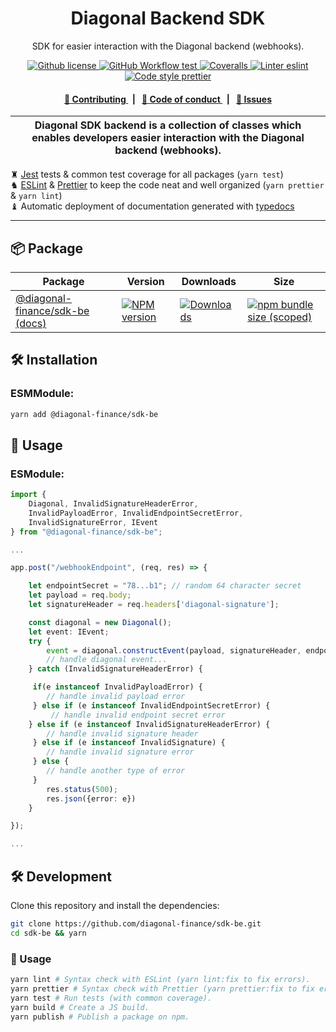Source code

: <p align="center">
    <h1 align="center">
        Diagonal Backend SDK
    </h1>
    <p align="center">SDK for easier interaction with the Diagonal backend (webhooks).</p>
</p>

<p align="center">
    <a href="https://github.com/diagonal-finance/sdk-be/blob/master/LICENSE">
        <img alt="Github license" src="https://img.shields.io/github/license/diagonal-finance/sdk-be.svg?style=flat-square">
    </a>
    <a href="https://github.com/diagonal-finance/sdk-be/actions?query=workflow%3Atest">
        <img alt="GitHub Workflow test" src="https://img.shields.io/github/workflow/status/diagonal-finance/sdk-be/test?label=test&style=flat-square&logo=github">
    </a>
    <a href="https://coveralls.io/github/diagonal-finance/sdk-be">
        <img alt="Coveralls" src="https://img.shields.io/coveralls/github/diagonal-finance/sdk-be?label=coverage (ts)&style=flat-square&logo=coveralls">
    </a>
    <a href="https://eslint.org/">
        <img alt="Linter eslint" src="https://img.shields.io/badge/linter-eslint-8080f2?style=flat-square&logo=eslint">
    </a>
    <a href="https://prettier.io/">
        <img alt="Code style prettier" src="https://img.shields.io/badge/code%20style-prettier-f8bc45?style=flat-square&logo=prettier">
    </a>
</p>

<div align="center">
    <h4>
        <a href="/CONTRIBUTING.md">
            👥 Contributing
        </a>
        <span>&nbsp;&nbsp;|&nbsp;&nbsp;</span>
        <a href="/CODE_OF_CONDUCT.md">
            🤝 Code of conduct
        </a>
        <span>&nbsp;&nbsp;|&nbsp;&nbsp;</span>
        <a href="https://github.com/diagonal-finance/sdk-be/issues/new/choose">
            🔎 Issues
        </a>
    </h4>
</div>

| Diagonal SDK backend is a collection of classes which enables developers easier interaction with the Diagonal backend (webhooks). |
| --------------------------------------------------------------------------------------------------------------------------------- |

♜ [Jest](https://jestjs.io/) tests & common test coverage for all packages (`yarn test`)\
♞ [ESLint](https://eslint.org/) & [Prettier](https://prettier.io/) to keep the code neat and well organized (`yarn prettier` & `yarn lint`)\
♝ Automatic deployment of documentation generated with [typedocs](https://typedoc.org/)

---

## 📦 Package

<table>
    <th>Package</th>
    <th>Version</th>
    <th>Downloads</th>
    <th>Size</th>
    <tbody>
        <tr>
            <td>
                <a href="https://github.com/diagonal-finance/sdk-be">
                    @diagonal-finance/sdk-be
                </a>
                 <a href="https://github.com/diagonal-finance/sdk-be">
                    (docs)
                </a>
            </td>
            <td>
                <!-- NPM version -->
                <a href="https://npmjs.org/package/@diagonal-finance/sdk-be">
                    <img src="https://img.shields.io/npm/v/@diagonal-finance/sdk-be.svg?style=flat-square" alt="NPM version" />
                </a>
            </td>
            <td>
                <!-- Downloads -->
                <a href="https://npmjs.org/package/@diagonal-finance/sdk-be">
                    <img src="https://img.shields.io/npm/dm/@diagonal-finance/sdk-be.svg?style=flat-square" alt="Downloads" />
                </a>
            </td>
            <td>
                <!-- Size -->
                <a href="https://bundlephobia.com/package/@diagonal-finance/sdk-be">
                    <img src="https://img.shields.io/bundlephobia/minzip/@diagonal-finance/sdk-be" alt="npm bundle size (scoped)" />
                </a>
            </td>
        </tr>
    <tbody>
</table>

## 🛠 Installation

### ESMModule:

```bash
yarn add @diagonal-finance/sdk-be
```

## 📜 Usage

### ESModule:

```typescript
import {
    Diagonal, InvalidSignatureHeaderError,
    InvalidPayloadError, InvalidEndpointSecretError,
    InvalidSignatureError, IEvent
} from "@diagonal-finance/sdk-be";

...

app.post("/webhookEndpoint", (req, res) => {

    let endpointSecret = "78...b1"; // random 64 character secret
    let payload = req.body;
    let signatureHeader = req.headers['diagonal-signature'];

    const diagonal = new Diagonal();
    let event: IEvent;
    try {
        event = diagonal.constructEvent(payload, signatureHeader, endpointSecret);
        // handle diagonal event...
    } catch (InvalidSignatureHeaderError) {

     if(e instanceof InvalidPayloadError) {
        // handle invalid payload error
     } else if (e instanceof InvalidEndpointSecretError) {
         // handle invalid endpoint secret error
    } else if (e instanceof InvalidSignatureHeaderError) {
        // handle invalid signature header
     } else if (e instanceof InvalidSignature) {
        // handle invalid signature error
     } else {
        // handle another type of error
     }
        res.status(500);
        res.json({error: e})
    }

});

...

```

## 🛠 Development

Clone this repository and install the dependencies:

```bash
git clone https://github.com/diagonal-finance/sdk-be.git
cd sdk-be && yarn
```

### 📜 Usage

```bash
yarn lint # Syntax check with ESLint (yarn lint:fix to fix errors).
yarn prettier # Syntax check with Prettier (yarn prettier:fix to fix errors).
yarn test # Run tests (with common coverage).
yarn build # Create a JS build.
yarn publish # Publish a package on npm.
```
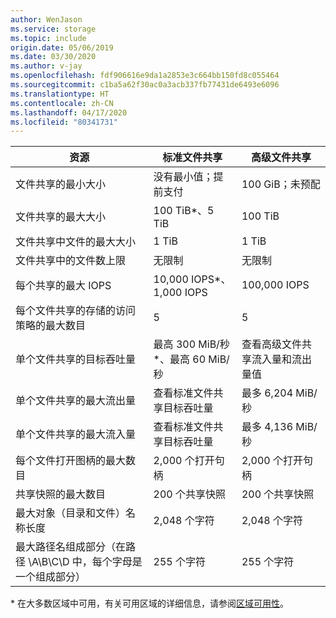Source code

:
 ```yaml
---
author: WenJason
ms.service: storage
ms.topic: include
origin.date: 05/06/2019
ms.date: 03/30/2020
ms.author: v-jay
ms.openlocfilehash: fdf906616e9da1a2853e3c664bb150fd8c055464
ms.sourcegitcommit: c1ba5a62f30ac0a3acb337fb77431de6493e6096
ms.translationtype: HT
ms.contentlocale: zh-CN
ms.lasthandoff: 04/17/2020
ms.locfileid: "80341731"
---
```

| 资源 | 标准文件共享 | 高级文件共享 |
|----------|---------------|------------------------------------------|
| 文件共享的最小大小 | 没有最小值；提前支付 | 100 GiB；未预配 |
| 文件共享的最大大小 | 100 TiB*、5 TiB | 100 TiB |
| 文件共享中文件的最大大小 | 1 TiB | 1 TiB |
| 文件共享中的文件数上限 | 无限制 | 无限制 |
| 每个共享的最大 IOPS | 10,000 IOPS*、1,000 IOPS | 100,000 IOPS |
| 每个文件共享的存储的访问策略的最大数目 | 5 | 5 |
| 单个文件共享的目标吞吐量 | 最高 300 MiB/秒*、最高 60 MiB/秒  | 查看高级文件共享流入量和流出量值|
| 单个文件共享的最大流出量 | 查看标准文件共享目标吞吐量 | 最多 6,204 MiB/秒 |
| 单个文件共享的最大流入量 | 查看标准文件共享目标吞吐量 | 最多 4,136 MiB/秒 |
| 每个文件打开图柄的最大数目 | 2,000 个打开句柄 | 2,000 个打开句柄 |
| 共享快照的最大数目 | 200 个共享快照 | 200 个共享快照 |
| 最大对象（目录和文件）名称长度 | 2,048 个字符 | 2,048 个字符 |
| 最大路径名组成部分（在路径 \A\B\C\D 中，每个字母是一个组成部分） | 255 个字符 | 255 个字符 |

\* 在大多数区域中可用，有关可用区域的详细信息，请参阅[区域可用性](../articles/storage/files/storage-files-planning.md#regional-availability)。
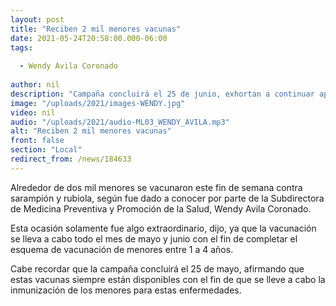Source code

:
 ```yaml
---
layout: post
title: "Reciben 2 mil menores vacunas"
date: 2021-05-24T20:58:00.000-06:00
tags:
  
  - Wendy Avila Coronado
  
author: nil
description: "Campaña concluirá el 25 de junio, exhortan a continuar aplicando vacunas."
image: "/uploads/2021/images-WENDY.jpg"
video: nil
audio: "/uploads/2021/audio-ML03_WENDY_AVILA.mp3"
alt: "Reciben 2 mil menores vacunas"
front: false
section: "Local"
redirect_from: /news/184633
---
```


Alrededor de dos mil menores se vacunaron este fin de semana contra sarampión y rubiola, según fue dado a conocer por parte de la Subdirectora de Medicina Preventiva y Promoción de la Salud, Wendy Avila Coronado. 

Esta ocasión solamente fue algo extraordinario, dijo, ya que la vacunación se lleva a cabo todo el mes de mayo y junio con el fin de completar el esquema de vacunación de menores entre 1 a 4 años.
 
Cabe recordar que la campaña concluirá el 25 de mayo, afirmando que estas vacunas siempre están disponibles con el fin de que se lleve a cabo la inmunización de los menores para estas enfermedades.
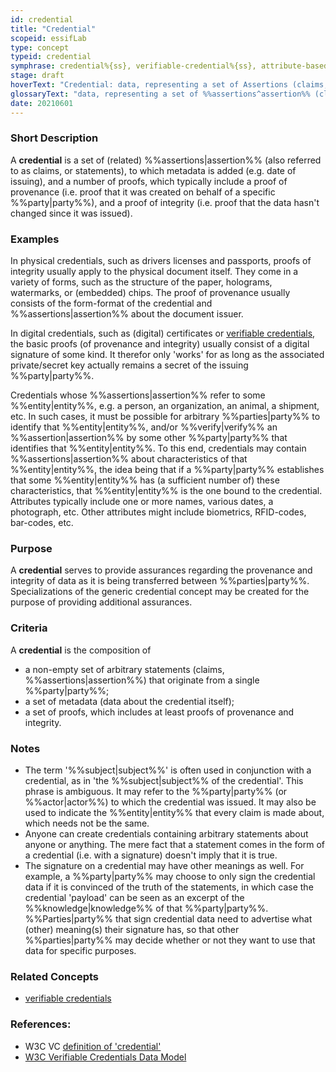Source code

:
 ```yaml
---
id: credential
title: "Credential"
scopeid: essifLab
type: concept
typeid: credential
symphrase: credential%{ss}, verifiable-credential%{ss}, attribute-based-credential%{ss}
stage: draft
hoverText: "Credential: data, representing a set of Assertions (claims, statements), authored and signed by, or on behalf of, a specific Party."
glossaryText: "data, representing a set of %%assertions^assertion%% (claims, statements), authored and signed by, or on behalf of, a specific %%party^party%%."
date: 20210601
---
```


### Short Description
A **credential** is a set of (related) %%assertions|assertion%% (also referred to as claims, or statements), to which metadata is added (e.g. date of issuing), and a number of proofs, which typically include a  proof of provenance (i.e. proof that it was created on behalf of a specific %%party|party%%), and a proof of integrity (i.e. proof that the data hasn't changed since it was issued).

### Examples
In physical credentials, such as drivers licenses and passports, proofs of integrity usually apply to the physical document itself. They come in a variety of forms, such as the structure of the paper, holograms, watermarks, or (embedded) chips. The proof of provenance usually consists of the form-format of the credential and %%assertions|assertion%% about the document issuer.

In digital credentials, such as (digital) certificates or [verifiable credentials](https://www.w3.org/TR/vc-data-model/#dfn-verifiable-credentials), the basic proofs (of provenance and integrity) usually consist of a digital signature of some kind. It therefor only 'works' for as long as the associated private/secret key actually remains a secret of the issuing %%party|party%%.

Credentials whose %%assertions|assertion%% refer to some %%entity|entity%%, e.g. a person, an organization, an animal, a shipment, etc. In such cases, it must be possible for arbitrary %%parties|party%% to identify that %%entity|entity%%, and/or %%verify|verify%% an %%assertion|assertion%% by some other %%party|party%% that identifies that %%entity|entity%%. To this end, credentials may contain %%assertions|assertion%% about characteristics of that %%entity|entity%%, the idea being that if a %%party|party%% establishes that some %%entity|entity%% has (a sufficient number of) these characteristics, that %%entity|entity%% is the one bound to the credential. Attributes typically include one or more names, various dates, a photograph, etc. Other attributes might include biometrics, RFID-codes, bar-codes, etc.

### Purpose
A **credential** serves to provide assurances regarding the provenance and integrity of data as it is being transferred between %%parties|party%%. Specializations of the generic credential concept may be created for the purpose of providing additional assurances.

### Criteria
A **credential** is the composition of
- a non-empty set of arbitrary statements (claims, %%assertions|assertion%%) that originate from a single %%party|party%%;
- a set of metadata (data about the credential itself);
- a set of proofs, which includes at least proofs of provenance and integrity.

### Notes
- The term '%%subject|subject%%' is often used in conjunction with a credential, as in 'the %%subject|subject%% of the credential'. This phrase is ambiguous. It may refer to the %%party|party%% (or %%actor|actor%%) to which the credential was issued. It may also be used to indicate the %%entity|entity%% that every claim is made about, which needs not be the same.
- Anyone can create credentials containing arbitrary statements about anyone or anything. The mere fact that a statement comes in the form of a credential (i.e. with a signature) doesn't imply that it is true.
- The signature on a credential may have other meanings as well. For example, a %%party|party%% may choose to only sign the credential data if it is convinced of the truth of the statements, in which case the credential 'payload' can be seen as an excerpt of the %%knowledge|knowledge%% of that %%party|party%%. %%Parties|party%% that sign credential data need to advertise what (other) meaning(s) their signature has, so that other %%parties|party%% may decide whether or not they want to use that data for specific purposes.
### Related Concepts
- [verifiable credentials](https://www.w3.org/TR/vc-data-model/#dfn-verifiable-credentials)

### References:
- W3C VC [definition of 'credential'](https://www.w3.org/TR/vc-data-model/#dfn-credential)
- [W3C Verifiable Credentials Data Model](https://www.w3.org/TR/vc-data-model/)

◇ ◇ ◇ ◇ ◇

▸ **WORK INSTRUCTION**: Please report every line in the entries above that holds the string "interaction".

▸ **EXERCISE ANSWER**:
    <p align="center">SDK for easier interaction with the Diagonal backend (webhooks).</p>
| Diagonal SDK backend is a collection of classes which enables developers easier interaction with the Diagonal backend (webhooks). |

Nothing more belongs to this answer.